Eventually we gave up on the hurricane and went about our business. We had dinner, then I did the dishes while my husband gave our son a bath and put him to bed. I shut a bunch of windows because the air was chilly and some water had collected on the sills. My husband and I settled down to watch a movie about youth gangs in L.A., but I had trouble concentrating.
During a particularly climactic scene my mother called.
"Did you lose power?" she asked me. "The Petersons did," she said. "And Mrs. Riggy."
I looked across the room at my husband, who was sitting on the couch, legs up, enjoying the film. A teenaged boy, in a panicked case of mistaken identity, had been shot by his own brother and was bleeding to death on the sidewalk.
I turned back to the phone. "No," I told my mother. "Everything's fine."Our Neighbors in July
We returned late from the party. As we approached our front door, you carrying our sleeping son, me fumbling for the keys, I heard a strange noise, and then I heard it again, and then I realized that the noise was sex, that our neighbors were having sex.
I stood on my tiptoes and looked just over the top of the fence and there they were, our neighbors, having sex right there on their porch furniture.
"Oh my God," I whispered theatrically.
You paid me no mind. Our son was beginning to shift and to whimper.
"Keys, keys," you said.
I found the keys, opened the door, and you went inside with our son. You took him straight back to the bedroom. I dropped the bags on the kitchen floor, then shut the porch light and peeked through the window. I could barely make it out, but what was happening on our neighbors' porch was unmistakable. A leg, a back, a leg, that special sort of fleshy confusion.
After a moment I went about my business, unpacking our things, fixing a couple drinks. I could hear our son crying lightly and you speaking softly, but I could also still hear our neighbors, whose goings-on came right through our summer screens.

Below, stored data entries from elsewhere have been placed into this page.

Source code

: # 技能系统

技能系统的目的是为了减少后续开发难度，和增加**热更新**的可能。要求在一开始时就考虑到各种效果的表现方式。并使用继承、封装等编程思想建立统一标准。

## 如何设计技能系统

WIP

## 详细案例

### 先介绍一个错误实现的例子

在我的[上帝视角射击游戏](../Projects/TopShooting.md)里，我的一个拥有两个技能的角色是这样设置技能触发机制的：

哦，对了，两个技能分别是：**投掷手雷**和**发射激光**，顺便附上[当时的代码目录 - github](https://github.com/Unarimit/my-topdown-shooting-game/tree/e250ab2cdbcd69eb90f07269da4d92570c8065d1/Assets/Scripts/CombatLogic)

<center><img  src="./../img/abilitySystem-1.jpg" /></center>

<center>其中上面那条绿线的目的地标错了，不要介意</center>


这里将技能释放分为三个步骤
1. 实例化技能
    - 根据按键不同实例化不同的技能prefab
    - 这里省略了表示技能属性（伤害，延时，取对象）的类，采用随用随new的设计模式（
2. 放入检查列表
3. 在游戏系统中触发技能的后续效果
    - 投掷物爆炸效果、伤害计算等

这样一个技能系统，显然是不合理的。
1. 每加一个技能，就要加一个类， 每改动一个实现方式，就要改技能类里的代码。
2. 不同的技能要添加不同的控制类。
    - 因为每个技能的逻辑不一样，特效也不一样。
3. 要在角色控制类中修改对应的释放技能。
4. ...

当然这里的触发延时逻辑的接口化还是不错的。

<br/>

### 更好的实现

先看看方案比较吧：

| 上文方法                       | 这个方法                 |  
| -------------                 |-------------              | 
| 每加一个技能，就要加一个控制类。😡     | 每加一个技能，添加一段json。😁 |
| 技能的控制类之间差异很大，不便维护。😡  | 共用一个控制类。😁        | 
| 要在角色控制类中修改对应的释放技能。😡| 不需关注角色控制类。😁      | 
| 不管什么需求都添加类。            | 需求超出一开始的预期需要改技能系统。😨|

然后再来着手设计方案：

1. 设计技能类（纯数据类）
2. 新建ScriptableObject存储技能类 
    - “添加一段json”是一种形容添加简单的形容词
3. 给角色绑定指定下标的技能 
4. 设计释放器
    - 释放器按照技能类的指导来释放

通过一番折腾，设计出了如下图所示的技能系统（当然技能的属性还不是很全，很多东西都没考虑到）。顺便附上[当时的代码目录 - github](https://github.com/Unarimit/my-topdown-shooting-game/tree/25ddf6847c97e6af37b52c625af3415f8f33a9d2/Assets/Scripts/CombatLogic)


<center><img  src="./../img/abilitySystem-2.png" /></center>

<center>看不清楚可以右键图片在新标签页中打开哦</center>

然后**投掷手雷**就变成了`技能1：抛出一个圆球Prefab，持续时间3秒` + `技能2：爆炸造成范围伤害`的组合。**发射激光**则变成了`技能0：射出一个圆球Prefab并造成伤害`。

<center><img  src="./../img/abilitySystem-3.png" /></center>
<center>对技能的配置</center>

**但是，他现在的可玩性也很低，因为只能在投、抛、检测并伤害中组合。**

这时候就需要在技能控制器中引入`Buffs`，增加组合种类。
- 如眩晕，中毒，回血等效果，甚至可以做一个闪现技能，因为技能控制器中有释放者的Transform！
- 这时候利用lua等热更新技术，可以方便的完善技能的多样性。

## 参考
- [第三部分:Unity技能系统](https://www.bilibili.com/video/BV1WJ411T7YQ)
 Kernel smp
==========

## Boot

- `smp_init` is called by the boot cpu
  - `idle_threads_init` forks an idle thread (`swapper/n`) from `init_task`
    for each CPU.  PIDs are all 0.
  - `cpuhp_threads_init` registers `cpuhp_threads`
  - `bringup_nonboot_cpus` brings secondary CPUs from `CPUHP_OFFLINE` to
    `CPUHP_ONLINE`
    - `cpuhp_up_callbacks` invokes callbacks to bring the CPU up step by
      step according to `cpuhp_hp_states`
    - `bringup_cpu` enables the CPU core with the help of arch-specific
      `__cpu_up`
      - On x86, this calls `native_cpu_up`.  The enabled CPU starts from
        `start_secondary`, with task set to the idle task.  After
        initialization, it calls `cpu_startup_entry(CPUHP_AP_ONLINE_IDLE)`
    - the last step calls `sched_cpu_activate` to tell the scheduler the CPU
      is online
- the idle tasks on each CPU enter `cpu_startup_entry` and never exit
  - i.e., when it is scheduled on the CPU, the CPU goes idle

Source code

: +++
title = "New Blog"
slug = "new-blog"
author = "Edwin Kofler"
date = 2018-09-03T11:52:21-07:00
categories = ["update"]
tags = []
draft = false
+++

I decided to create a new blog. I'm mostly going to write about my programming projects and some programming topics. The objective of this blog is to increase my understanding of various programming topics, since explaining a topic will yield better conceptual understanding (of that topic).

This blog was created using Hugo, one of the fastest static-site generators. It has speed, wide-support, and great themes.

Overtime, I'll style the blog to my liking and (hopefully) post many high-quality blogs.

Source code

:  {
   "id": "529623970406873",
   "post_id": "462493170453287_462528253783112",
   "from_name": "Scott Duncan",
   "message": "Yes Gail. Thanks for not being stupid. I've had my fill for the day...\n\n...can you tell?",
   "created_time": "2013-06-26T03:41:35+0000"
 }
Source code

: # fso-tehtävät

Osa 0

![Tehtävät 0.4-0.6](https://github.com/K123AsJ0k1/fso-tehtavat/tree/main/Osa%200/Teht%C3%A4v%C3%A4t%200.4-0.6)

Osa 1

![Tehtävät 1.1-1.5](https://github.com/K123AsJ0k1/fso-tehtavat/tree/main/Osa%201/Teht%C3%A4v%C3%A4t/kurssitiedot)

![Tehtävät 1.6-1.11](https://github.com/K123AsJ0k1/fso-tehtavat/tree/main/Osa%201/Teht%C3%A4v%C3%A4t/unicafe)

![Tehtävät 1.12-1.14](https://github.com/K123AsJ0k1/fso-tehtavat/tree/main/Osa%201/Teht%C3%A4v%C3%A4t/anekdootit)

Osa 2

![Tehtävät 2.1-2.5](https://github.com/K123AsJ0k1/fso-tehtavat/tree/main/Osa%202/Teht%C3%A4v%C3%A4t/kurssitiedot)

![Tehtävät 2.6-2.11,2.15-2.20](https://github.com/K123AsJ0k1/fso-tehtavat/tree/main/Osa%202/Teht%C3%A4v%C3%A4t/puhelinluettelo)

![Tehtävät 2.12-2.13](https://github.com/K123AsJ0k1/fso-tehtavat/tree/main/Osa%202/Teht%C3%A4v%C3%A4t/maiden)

I went back to the window, hid beneath the Venetian blind. Knees, knees, the back of a head. It is not every day you get to see such a thing. I sipped my drink and bit my ice cubes, feeling awestruck, invigorated.
Our son settled down, fell back to sleep, and you emerged from the bedroom.
I motioned hurriedly for you to join me, as if there was a horse and buggy outside, or a rainbow, as if I had just discovered a new species of frog.
You leaned forward at the waist and peered skeptically. A few seconds went by, then some more seconds, and then you shrugged, ready already to give up.
I, myself, was not ready to give up.
"Wait, just listen," I pleaded, tugging at your shirttail.
I had been tugging at your shirttail for years and years and years and years and years and years and years.